Monitoring P- and S-wave velocity changes in the San Jacinto fault zone (Southern California) using train tremors recorded by a long-term, dense nodal array

The San Jacinto fault is one of the most active faults in Southern California and a major cause of seismic hazard. Estimating its capability to generate large earthquakes requires a detailed understanding of its mechanical properties and of their temporal changes at seismogenic depths, which remain difficult to characterize with standard seismic data and methods. In this work, we use 2.5 years of seismic noise recorded by a dense array of 300 nodes deployed at the Piñon Flat Observatory (PFO) from April 2022 to October 2024 to monitor the San Jacinto fault zone with tremor-like signals generated by freight trains travelling in the nearby Coachella valley. Recent studies have shown that trains are powerful and repeatable sources of high-frequency (> 1 Hz) body waves that can be used for monitoring seismic velocity variations at seismogenic depths (5 - 10 km) by seismic interferometry, but they have only exploited P waves so far.
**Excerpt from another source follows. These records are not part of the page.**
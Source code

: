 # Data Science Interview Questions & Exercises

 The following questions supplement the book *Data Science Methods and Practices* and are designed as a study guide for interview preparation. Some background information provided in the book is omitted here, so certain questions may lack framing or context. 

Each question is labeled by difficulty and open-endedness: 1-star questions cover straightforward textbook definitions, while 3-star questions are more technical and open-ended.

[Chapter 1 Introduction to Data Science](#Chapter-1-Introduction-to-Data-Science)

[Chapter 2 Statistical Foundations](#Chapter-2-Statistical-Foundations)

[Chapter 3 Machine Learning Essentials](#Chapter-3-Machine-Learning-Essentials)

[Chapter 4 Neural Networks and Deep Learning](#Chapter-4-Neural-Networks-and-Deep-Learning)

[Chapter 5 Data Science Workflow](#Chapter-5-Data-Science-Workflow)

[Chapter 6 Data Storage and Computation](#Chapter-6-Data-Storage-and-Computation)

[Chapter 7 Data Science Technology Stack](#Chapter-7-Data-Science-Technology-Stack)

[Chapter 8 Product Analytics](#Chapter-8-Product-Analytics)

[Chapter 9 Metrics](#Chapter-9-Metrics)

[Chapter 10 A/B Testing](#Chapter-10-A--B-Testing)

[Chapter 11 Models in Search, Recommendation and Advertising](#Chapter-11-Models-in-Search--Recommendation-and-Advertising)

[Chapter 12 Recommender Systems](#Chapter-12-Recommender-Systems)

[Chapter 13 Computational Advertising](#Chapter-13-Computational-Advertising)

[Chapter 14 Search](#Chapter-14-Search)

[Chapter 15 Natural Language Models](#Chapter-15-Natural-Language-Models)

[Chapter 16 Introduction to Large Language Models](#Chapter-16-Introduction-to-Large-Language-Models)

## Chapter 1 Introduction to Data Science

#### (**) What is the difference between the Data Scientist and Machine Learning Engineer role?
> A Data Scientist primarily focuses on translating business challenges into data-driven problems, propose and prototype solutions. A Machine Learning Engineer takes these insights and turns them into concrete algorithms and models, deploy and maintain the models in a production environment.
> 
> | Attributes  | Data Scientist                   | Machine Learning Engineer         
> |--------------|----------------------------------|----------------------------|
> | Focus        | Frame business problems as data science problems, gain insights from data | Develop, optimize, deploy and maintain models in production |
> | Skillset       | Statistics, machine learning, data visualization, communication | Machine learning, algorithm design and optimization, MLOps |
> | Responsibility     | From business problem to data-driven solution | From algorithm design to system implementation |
Here we show that cross-correlating train tremors recorded on both sides of the San Jacinto fault zone enables us to retrieve both P and S waves, and therefore to measure relative changes of both V_P and V_S with time, from which we can derive relative changes of an effective V_P/V_S ratio in the sampled volume. While the 2.5-year-long observation period does not include significant earthquakes in the target area, our results show fluctuations of seismic velocities and of the derived V_P/V_S ratio, with long-term trends as well as more rapid changes. The quantitative interpretation of these variations remains to be specified, but they are likely related to changes in stress, porosity, or fluid pore pressure at depth. Combining these results with other observables (e.g., detailed catalogs of micro-seismicity) will provide valuable information on the dynamic mechanical behaviour of the San Jacinto fault, potentially yielding insights into the evolution of cracks and fluids in the fault zone.